Uninterested in Quarzhasaat's ornate politics as he was in his own, Elric's reason for being here was curiosity and the fact that Quarzhasaat was clearly the only haven in a great wasteland lying north of the nameless mountains dividing the Sighing Desert from the Weeping Waste.

Moving his exhausted bones on the thin straw of his pallet, Elric wondered sardonically if he would be buried here without the people ever knowing that the hereditary ruler of their nation's greatest enemies had died amongst them. He wondered if this had after all been the fate his gods had in store for him: nothing as grandiose as he had dreamed of and yet it had its attractions.

When he had left Filkhar in haste and some confusion, he had taken the first ship out of Raschil and it had brought him to Jadmar, where he had chosen wilfully to trust an old Ilmioran drunkard who had sold him a map showing fabled Tanelorn. As the albino had half-guessed, the map proved a deception, leading him far from any kind of human habitation. He had considered crossing the mountains to make for Karlaak by the Weeping Waste but on consulting his own map, of more reliable Melnibonéan manufacture, he had discovered Quarzhasaat to be significantly closer. Riding north on a steed already half-dead from heat and starvation, he had found only dried river-beds and exhausted oases, for in his wisdom he had chosen to cross the desert in a time of drought. He had failed to find fabled Tanelorn and, it seemed, would not even catch sight of a city which, in his people's histories, was almost as fabulous.

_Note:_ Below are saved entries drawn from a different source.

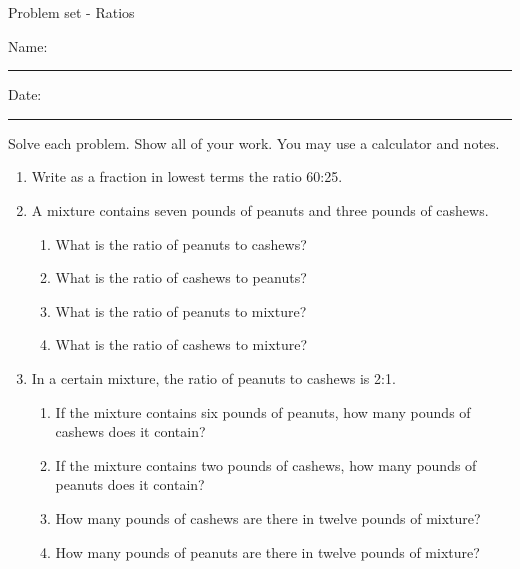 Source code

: \documentclass[12pt]{article}
\begin{document}
\pagestyle{empty} %
\begin{center}
          Problem set - Ratios \\[0.5in]
\end{center}
Name: \rule{4in}{0.005in} Date: \rule{1.5in}{0.005in} 
  \vspace{0.25in}

Solve each problem. Show all of your work. You may use a calculator and notes. 

\begin{enumerate}
		\newcommand{\spacing}{\vspace{0.60in}}
\item Write as a fraction in lowest terms the ratio 60:25.
\spacing

\item A mixture contains seven pounds of peanuts and three pounds of cashews. 
    \begin{enumerate}
	\item What is the ratio of peanuts to cashews?
	\vspace{0.125in}
	\item What is the ratio of cashews to peanuts?
	\vspace{0.125in}
	\item What is the ratio of peanuts to mixture?
	\vspace{0.125in}
	\item What is the ratio of cashews to mixture?
	\vspace{0.125in}
    \end{enumerate}
\spacing

\item In a certain mixture, the ratio of peanuts to cashews is 2:1. 
    \begin{enumerate}
	\item If the mixture contains six pounds of peanuts, how many pounds of cashews does it contain?
	\vspace{0.125in}
	\item If the mixture contains two pounds of cashews, how many pounds of peanuts does it contain?
	\vspace{0.125in}
	\item How many pounds of cashews are there in twelve pounds of mixture?
	\vspace{0.125in}
	\item How many pounds of peanuts are there in twelve pounds of mixture?
	\vspace{0.125in}
    \end{enumerate}
\spacing


\end{enumerate}
\end{document}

As was usual for them, Melnibonéan chroniclers showed only a passing interest in defeated rivals, but Elric remembered that Quarzhasaat's own sorcery was said to have contributed to her extinction as a threat to her half-human enemies: A misplaced rune, he understood, uttered by Fophean Dals, the Sorcerer Duke, ancestor to the present Duke Ral, in a spell meant to flood the Melnibonéan army with sand and build a bulwark about the entire nation. Elric was still to discover how this accident was explained in Quarzhasaat now. Had they created myths and legends to rationalise the city's ill-luck entirely as a result of evil emanating from the Dragon Isle?

Elric reflected how his own obsession with myth had brought him to almost inevitable destruction. "In my miscalculations," he murmured, turning dull crimson eyes again towards the Actorios, "I have shown that I share something in common with these people's ancestors." Some forty miles from his dead horse, Elric had been discovered by a boy out searching for the jewels and precious artefacts occasionally flung up by those sandstorms which constantly came and went over this part of the desert and were partially responsible for the city's survival as well as for the astonishing height of Quarzhasaat's magnificent walls. They were also the origin of the desert's melancholy name.

In better health Elric would have relished the city's monumental beauty. It was a beauty derived from an aesthetic refined over centuries and bearing no signs of outside influence. Though so many of the curving ziggurats and palaces were of gigantic proportions there was nothing vulgar or ugly about them; they had an airy quality, a peculiar lightness of style which made them seem, in their terra-cotta reds and glittering silver granite, their whitewashed stucco, their rich blues and greens, as if they had been magicked out of the very air. Their luscious gardens filled marvellously complex terraces, their fountains and water-courses, drawn from deep-sunk wells, gave tranquil sound and wonderful perfume to her old cobbled ways and wide tree-lined avenues, yet all this water, which might have been diverted to growing crops, was used to maintain the appearance of Quarzhasaat as she had been at the height of her imperial power and was more valuable than jewels, its use rationed and its theft punishable by the severest of laws.